- [DATA TO PROCESS]
==*==

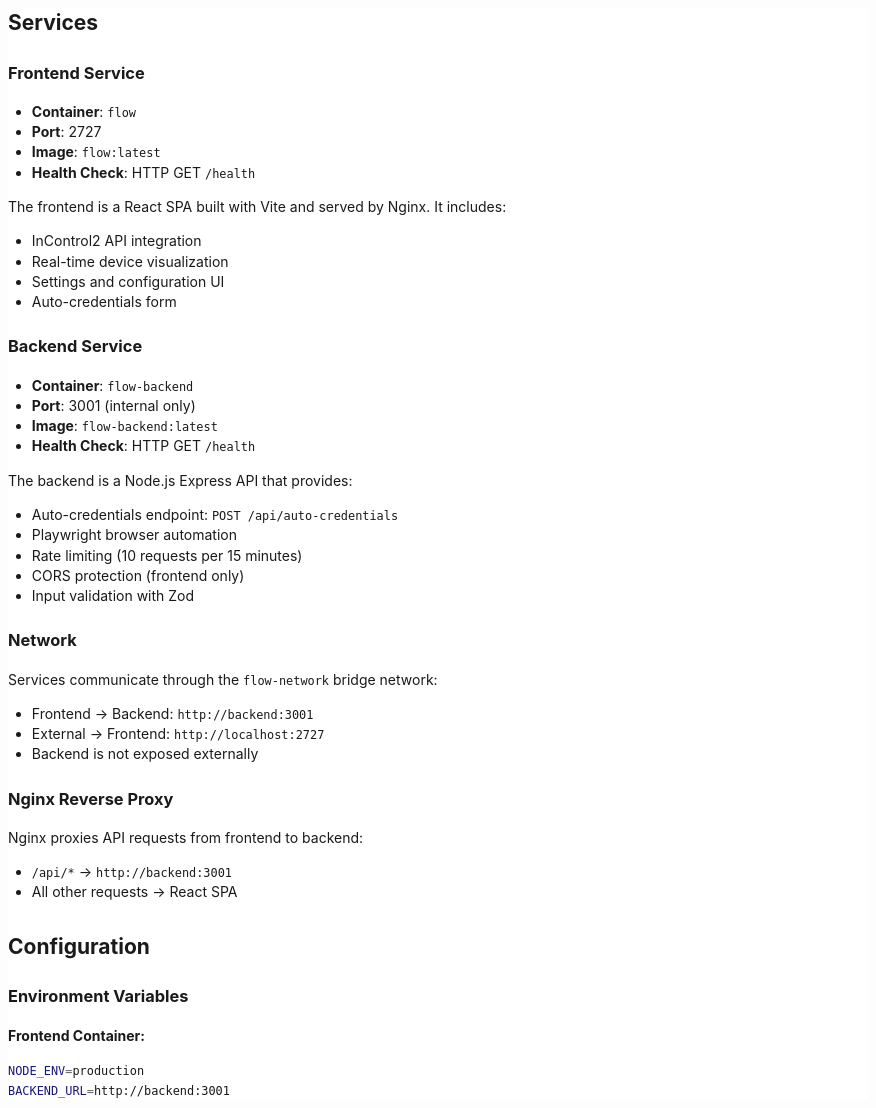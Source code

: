 ## Services

### Frontend Service

- **Container**: `flow`
- **Port**: 2727
- **Image**: `flow:latest`
- **Health Check**: HTTP GET `/health`

The frontend is a React SPA built with Vite and served by Nginx. It includes:
- InControl2 API integration
- Real-time device visualization
- Settings and configuration UI
- Auto-credentials form

### Backend Service

- **Container**: `flow-backend`
- **Port**: 3001 (internal only)
- **Image**: `flow-backend:latest`
- **Health Check**: HTTP GET `/health`

The backend is a Node.js Express API that provides:
- Auto-credentials endpoint: `POST /api/auto-credentials`
- Playwright browser automation
- Rate limiting (10 requests per 15 minutes)
- CORS protection (frontend only)
- Input validation with Zod

### Network

Services communicate through the `flow-network` bridge network:
- Frontend → Backend: `http://backend:3001`
- External → Frontend: `http://localhost:2727`
- Backend is not exposed externally

### Nginx Reverse Proxy

Nginx proxies API requests from frontend to backend:
- `/api/*` → `http://backend:3001`
- All other requests → React SPA

## Configuration

### Environment Variables

**Frontend Container:**
```bash
NODE_ENV=production
BACKEND_URL=http://backend:3001
```
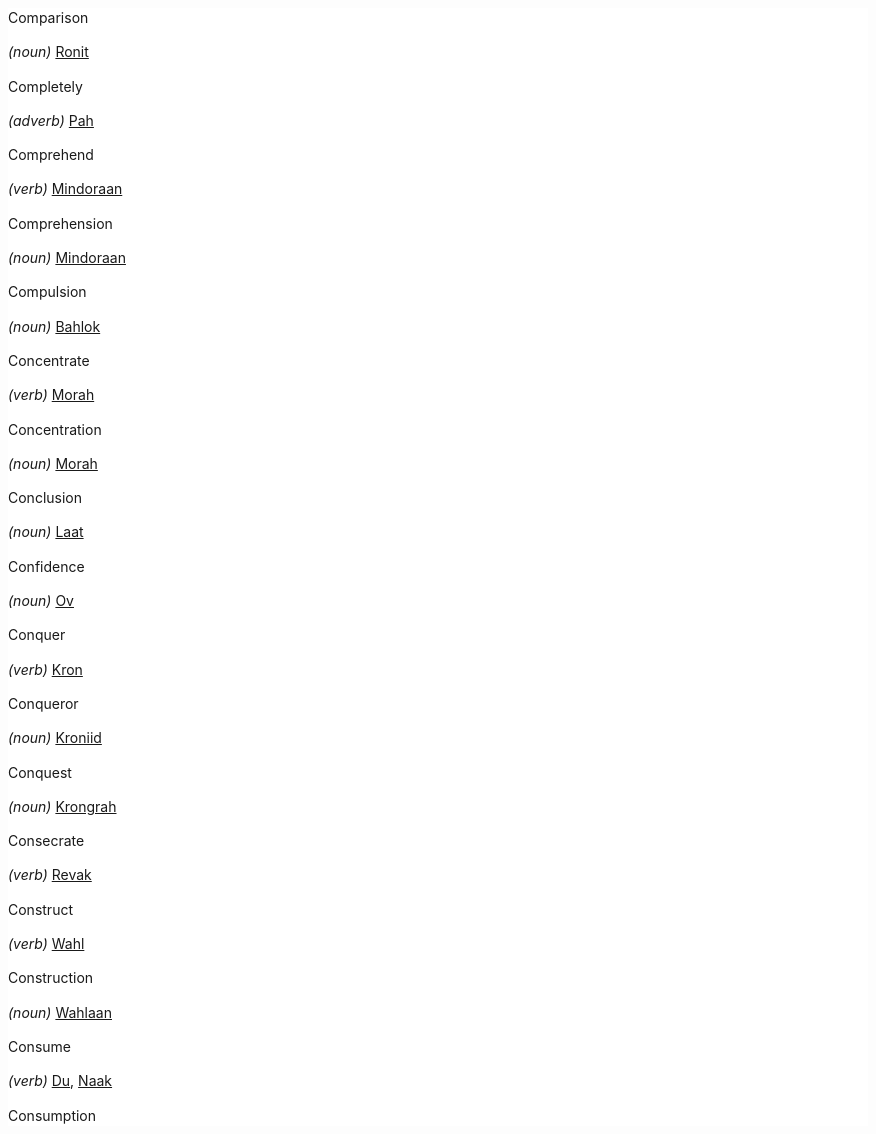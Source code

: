 Comparison

_(noun)_ [Ronit](https://www.thuum.org/word.php?w=1101)

Completely

_(adverb)_ [Pah](https://www.thuum.org/word.php?w=1054)

Comprehend

_(verb)_ [Mindoraan](https://www.thuum.org/word.php?w=972)

Comprehension

_(noun)_ [Mindoraan](https://www.thuum.org/word.php?w=972)

Compulsion

_(noun)_ [Bahlok](https://www.thuum.org/word.php?w=679)

Concentrate

_(verb)_ [Morah](https://www.thuum.org/word.php?w=978)

Concentration

_(noun)_ [Morah](https://www.thuum.org/word.php?w=978)

Conclusion

_(noun)_ [Laat](https://www.thuum.org/word.php?w=929)

Confidence

_(noun)_ [Ov](https://www.thuum.org/word.php?w=1048)

Conquer

_(verb)_ [Kron](https://www.thuum.org/word.php?w=917)

Conqueror

_(noun)_ [Kroniid](https://www.thuum.org/word.php?w=919)

Conquest

_(noun)_ [Krongrah](https://www.thuum.org/word.php?w=918)

Consecrate

_(verb)_ [Revak](https://www.thuum.org/word.php?w=1089)

Construct

_(verb)_ [Wahl](https://www.thuum.org/word.php?w=1249)

Construction

_(noun)_ [Wahlaan](https://www.thuum.org/word.php?w=1251)

Consume

_(verb)_ [Du](https://www.thuum.org/word.php?w=746), [Naak](https://www.thuum.org/word.php?w=991)

Consumption

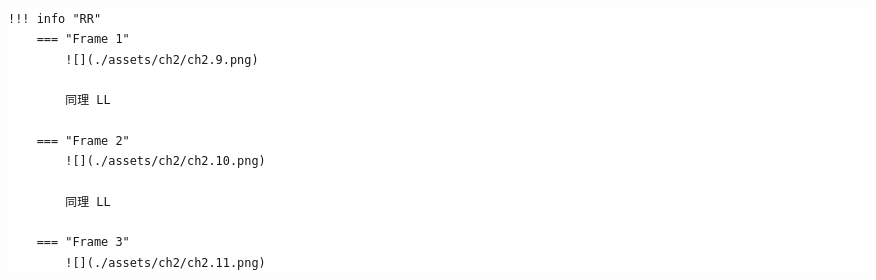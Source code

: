     !!! info "RR"
        === "Frame 1"
            ![](./assets/ch2/ch2.9.png)

            同理 LL

        === "Frame 2"
            ![](./assets/ch2/ch2.10.png)

            同理 LL

        === "Frame 3"
            ![](./assets/ch2/ch2.11.png)
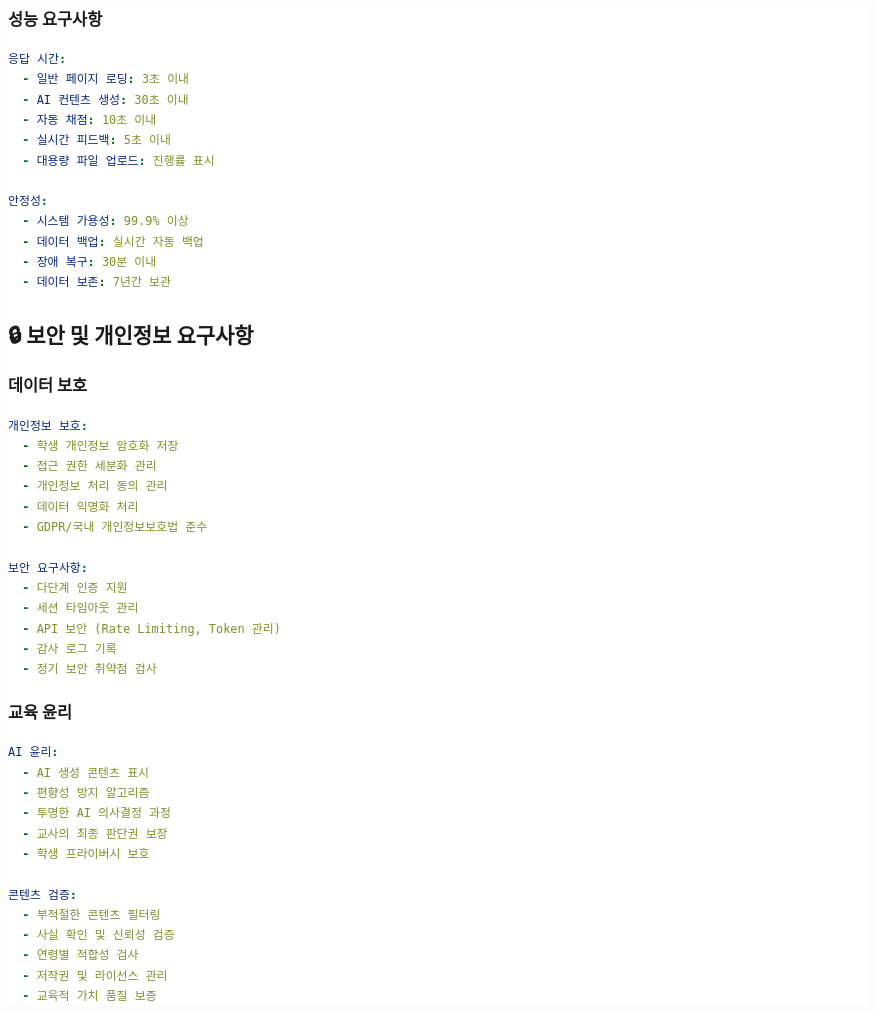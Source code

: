 ### 성능 요구사항
```yaml
응답 시간:
  - 일반 페이지 로딩: 3초 이내
  - AI 컨텐츠 생성: 30초 이내
  - 자동 채점: 10초 이내
  - 실시간 피드백: 5초 이내
  - 대용량 파일 업로드: 진행률 표시

안정성:
  - 시스템 가용성: 99.9% 이상
  - 데이터 백업: 실시간 자동 백업
  - 장애 복구: 30분 이내
  - 데이터 보존: 7년간 보관
```

## 🔒 보안 및 개인정보 요구사항

### 데이터 보호
```yaml
개인정보 보호:
  - 학생 개인정보 암호화 저장
  - 접근 권한 세분화 관리
  - 개인정보 처리 동의 관리
  - 데이터 익명화 처리
  - GDPR/국내 개인정보보호법 준수

보안 요구사항:
  - 다단계 인증 지원
  - 세션 타임아웃 관리
  - API 보안 (Rate Limiting, Token 관리)
  - 감사 로그 기록
  - 정기 보안 취약점 검사
```

### 교육 윤리
```yaml
AI 윤리:
  - AI 생성 콘텐츠 표시
  - 편향성 방지 알고리즘
  - 투명한 AI 의사결정 과정
  - 교사의 최종 판단권 보장
  - 학생 프라이버시 보호

콘텐츠 검증:
  - 부적절한 콘텐츠 필터링
  - 사실 확인 및 신뢰성 검증
  - 연령별 적합성 검사
  - 저작권 및 라이선스 관리
  - 교육적 가치 품질 보증
```
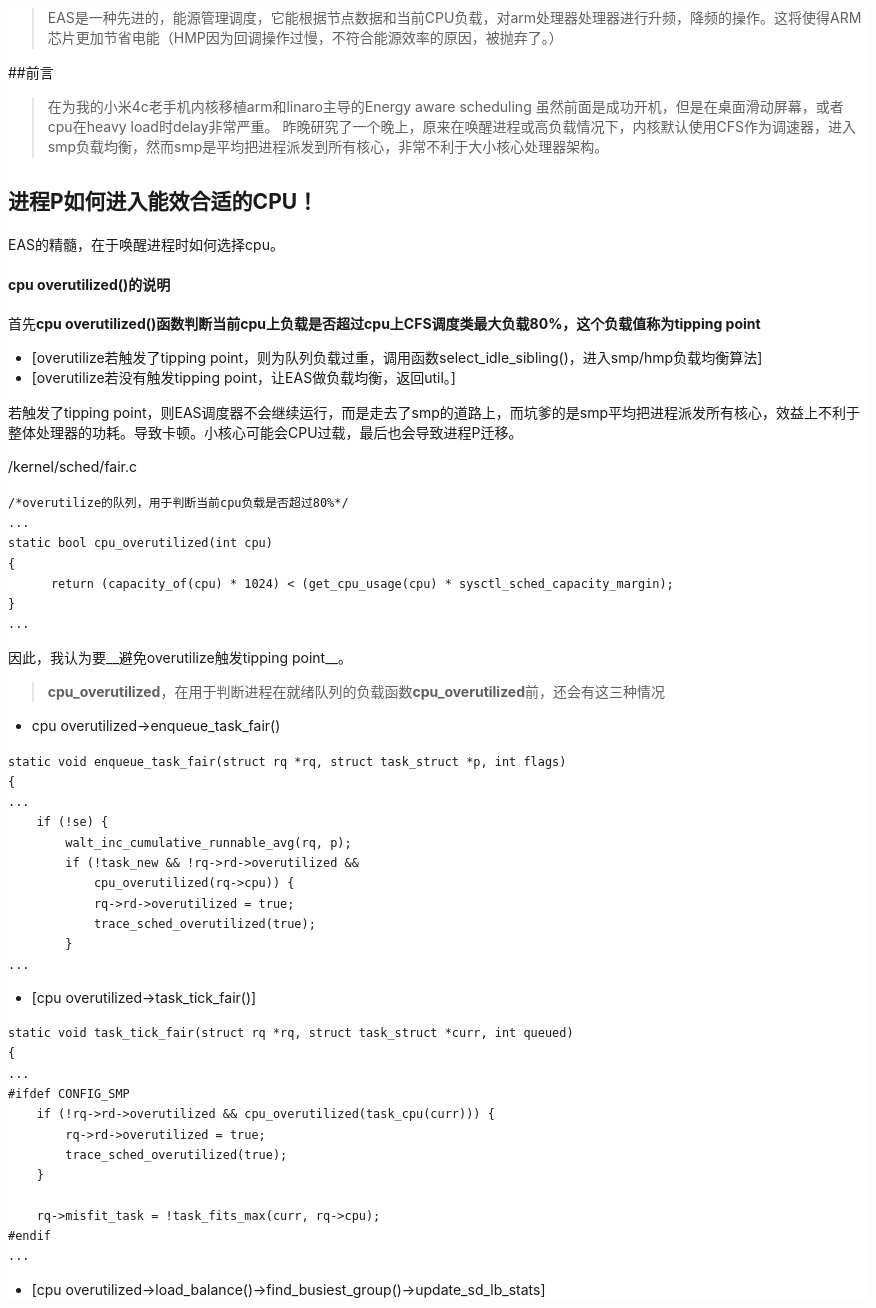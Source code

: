 >EAS是一种先进的，能源管理调度，它能根据节点数据和当前CPU负载，对arm处理器处理器进行升频，降频的操作。这将使得ARM芯片更加节省电能（HMP因为回调操作过慢，不符合能源效率的原因，被抛弃了。）

##前言
>在为我的小米4c老手机内核移植arm和linaro主导的Energy aware scheduling
虽然前面是成功开机，但是在桌面滑动屏幕，或者cpu在heavy load时delay非常严重。
 昨晚研究了一个晚上，原来在唤醒进程或高负载情况下，内核默认使用CFS作为调速器，进入smp负载均衡，然而smp是平均把进程派发到所有核心，非常不利于大小核心处理器架构。

## 进程P如何进入能效合适的CPU！

EAS的精髓，在于唤醒进程时如何选择cpu。

#### cpu overutilized()的说明

首先**cpu overutilized()**函数判断当前cpu上负载是否超过cpu上CFS调度类最大负载80%，这个负载值称为**tipping point**

-  [overutilize若触发了tipping point，则为队列负载过重，调用函数select_idle_sibling()，进入smp/hmp负载均衡算法]
-  [overutilize若没有触发tipping point，让EAS做负载均衡，返回util。]

若触发了tipping point，则EAS调度器不会继续运行，而是走去了smp的道路上，而坑爹的是smp平均把进程派发所有核心，效益上不利于整体处理器的功耗。导致卡顿。小核心可能会CPU过载，最后也会导致进程P迁移。

/kernel/sched/fair.c

  ```
  /*overutilize的队列，用于判断当前cpu负载是否超过80%*/
  ...
  static bool cpu_overutilized(int cpu)
  {
	    return (capacity_of(cpu) * 1024) < (get_cpu_usage(cpu) * sysctl_sched_capacity_margin);
  }
  ...
  ```
因此，我认为要__避免overutilize触发tipping point__。

> **cpu_overutilized**，在用于判断进程在就绪队列的负载函数**cpu_overutilized**前，还会有这三种情况


- cpu overutilized→enqueue_task_fair()
```
static void enqueue_task_fair(struct rq *rq, struct task_struct *p, int flags)
{
...
	if (!se) {
		walt_inc_cumulative_runnable_avg(rq, p);
		if (!task_new && !rq->rd->overutilized &&
		    cpu_overutilized(rq->cpu)) {
			rq->rd->overutilized = true;
			trace_sched_overutilized(true);
		}
...
```
- [cpu overutilized→task_tick_fair()]
```
static void task_tick_fair(struct rq *rq, struct task_struct *curr, int queued)
{
...
#ifdef CONFIG_SMP
	if (!rq->rd->overutilized && cpu_overutilized(task_cpu(curr))) {
		rq->rd->overutilized = true;
		trace_sched_overutilized(true);
	}

	rq->misfit_task = !task_fits_max(curr, rq->cpu);
#endif
...
```
- [cpu overutilized→load_balance()→find_busiest_group()→update_sd_lb_stats]
```
```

==*==

- [EXERCISE DIRECTIONS]
Nothing but an exact copy of the data, without its images, should make up your answer.

- [SOLUTION FOR THIS TASK]
Source code

: ## Services

### Frontend Service

- **Container**: `flow`
- **Port**: 2727
- **Image**: `flow:latest`
- **Health Check**: HTTP GET `/health`

The frontend is a React SPA built with Vite and served by Nginx. It includes:
- InControl2 API integration
- Real-time device visualization
- Settings and configuration UI
- Auto-credentials form

### Backend Service

- **Container**: `flow-backend`
- **Port**: 3001 (internal only)
- **Image**: `flow-backend:latest`
- **Health Check**: HTTP GET `/health`

The backend is a Node.js Express API that provides:
- Auto-credentials endpoint: `POST /api/auto-credentials`
- Playwright browser automation
- Rate limiting (10 requests per 15 minutes)
- CORS protection (frontend only)
- Input validation with Zod

### Network

Services communicate through the `flow-network` bridge network:
- Frontend → Backend: `http://backend:3001`
- External → Frontend: `http://localhost:2727`
- Backend is not exposed externally

### Nginx Reverse Proxy

Nginx proxies API requests from frontend to backend:
- `/api/*` → `http://backend:3001`
- All other requests → React SPA

## Configuration

### Environment Variables

**Frontend Container:**
```bash
NODE_ENV=production
BACKEND_URL=http://backend:3001
```
Source code

: Comparison

_(noun)_ [Ronit](https://www.thuum.org/word.php?w=1101)

Completely

_(adverb)_ [Pah](https://www.thuum.org/word.php?w=1054)

Comprehend

_(verb)_ [Mindoraan](https://www.thuum.org/word.php?w=972)

Comprehension

_(noun)_ [Mindoraan](https://www.thuum.org/word.php?w=972)

Compulsion

_(noun)_ [Bahlok](https://www.thuum.org/word.php?w=679)

Concentrate

_(verb)_ [Morah](https://www.thuum.org/word.php?w=978)

Concentration

_(noun)_ [Morah](https://www.thuum.org/word.php?w=978)

Conclusion

_(noun)_ [Laat](https://www.thuum.org/word.php?w=929)

Confidence

_(noun)_ [Ov](https://www.thuum.org/word.php?w=1048)

Conquer

_(verb)_ [Kron](https://www.thuum.org/word.php?w=917)

Conqueror

_(noun)_ [Kroniid](https://www.thuum.org/word.php?w=919)

Conquest

_(noun)_ [Krongrah](https://www.thuum.org/word.php?w=918)

Consecrate

_(verb)_ [Revak](https://www.thuum.org/word.php?w=1089)

Construct

_(verb)_ [Wahl](https://www.thuum.org/word.php?w=1249)

Construction

_(noun)_ [Wahlaan](https://www.thuum.org/word.php?w=1251)

Consume

_(verb)_ [Du](https://www.thuum.org/word.php?w=746), [Naak](https://www.thuum.org/word.php?w=991)

Consumption

Source code

:     !!! info "RR"
        === "Frame 1"
            ![](./assets/ch2/ch2.9.png)

            同理 LL

        === "Frame 2"
            ![](./assets/ch2/ch2.10.png)

            同理 LL

        === "Frame 3"
            ![](./assets/ch2/ch2.11.png)
Source code

: ### 성능 요구사항
```yaml
응답 시간:
  - 일반 페이지 로딩: 3초 이내
  - AI 컨텐츠 생성: 30초 이내
  - 자동 채점: 10초 이내
  - 실시간 피드백: 5초 이내
  - 대용량 파일 업로드: 진행률 표시

안정성:
  - 시스템 가용성: 99.9% 이상
  - 데이터 백업: 실시간 자동 백업
  - 장애 복구: 30분 이내
  - 데이터 보존: 7년간 보관
```

## 🔒 보안 및 개인정보 요구사항

### 데이터 보호
```yaml
개인정보 보호:
  - 학생 개인정보 암호화 저장
  - 접근 권한 세분화 관리
  - 개인정보 처리 동의 관리
  - 데이터 익명화 처리
  - GDPR/국내 개인정보보호법 준수

보안 요구사항:
  - 다단계 인증 지원
  - 세션 타임아웃 관리
  - API 보안 (Rate Limiting, Token 관리)
  - 감사 로그 기록
  - 정기 보안 취약점 검사
```

### 교육 윤리
```yaml
AI 윤리:
  - AI 생성 콘텐츠 표시
  - 편향성 방지 알고리즘
  - 투명한 AI 의사결정 과정
  - 교사의 최종 판단권 보장
  - 학생 프라이버시 보호

콘텐츠 검증:
  - 부적절한 콘텐츠 필터링
  - 사실 확인 및 신뢰성 검증
  - 연령별 적합성 검사
  - 저작권 및 라이선스 관리
  - 교육적 가치 품질 보증
```
Source code

: >EAS是一种先进的，能源管理调度，它能根据节点数据和当前CPU负载，对arm处理器处理器进行升频，降频的操作。这将使得ARM芯片更加节省电能（HMP因为回调操作过慢，不符合能源效率的原因，被抛弃了。）

##前言
>在为我的小米4c老手机内核移植arm和linaro主导的Energy aware scheduling
虽然前面是成功开机，但是在桌面滑动屏幕，或者cpu在heavy load时delay非常严重。
 昨晚研究了一个晚上，原来在唤醒进程或高负载情况下，内核默认使用CFS作为调速器，进入smp负载均衡，然而smp是平均把进程派发到所有核心，非常不利于大小核心处理器架构。

## 进程P如何进入能效合适的CPU！

EAS的精髓，在于唤醒进程时如何选择cpu。

#### cpu overutilized()的说明

首先**cpu overutilized()**函数判断当前cpu上负载是否超过cpu上CFS调度类最大负载80%，这个负载值称为**tipping point**

-  [overutilize若触发了tipping point，则为队列负载过重，调用函数select_idle_sibling()，进入smp/hmp负载均衡算法]
-  [overutilize若没有触发tipping point，让EAS做负载均衡，返回util。]

若触发了tipping point，则EAS调度器不会继续运行，而是走去了smp的道路上，而坑爹的是smp平均把进程派发所有核心，效益上不利于整体处理器的功耗。导致卡顿。小核心可能会CPU过载，最后也会导致进程P迁移。

/kernel/sched/fair.c

  ```
  /*overutilize的队列，用于判断当前cpu负载是否超过80%*/
  ...
  static bool cpu_overutilized(int cpu)
  {
	    return (capacity_of(cpu) * 1024) < (get_cpu_usage(cpu) * sysctl_sched_capacity_margin);
  }
  ...
  ```
因此，我认为要__避免overutilize触发tipping point__。

> **cpu_overutilized**，在用于判断进程在就绪队列的负载函数**cpu_overutilized**前，还会有这三种情况


- cpu overutilized→enqueue_task_fair()
```
static void enqueue_task_fair(struct rq *rq, struct task_struct *p, int flags)
{
...
	if (!se) {
		walt_inc_cumulative_runnable_avg(rq, p);
		if (!task_new && !rq->rd->overutilized &&
		    cpu_overutilized(rq->cpu)) {
			rq->rd->overutilized = true;
			trace_sched_overutilized(true);
		}
...
```
- [cpu overutilized→task_tick_fair()]
```
static void task_tick_fair(struct rq *rq, struct task_struct *curr, int queued)
{
...
#ifdef CONFIG_SMP
	if (!rq->rd->overutilized && cpu_overutilized(task_cpu(curr))) {
		rq->rd->overutilized = true;
		trace_sched_overutilized(true);
	}

	rq->misfit_task = !task_fits_max(curr, rq->cpu);
#endif
...
```
- [cpu overutilized→load_balance()→find_busiest_group()→update_sd_lb_stats]
```
```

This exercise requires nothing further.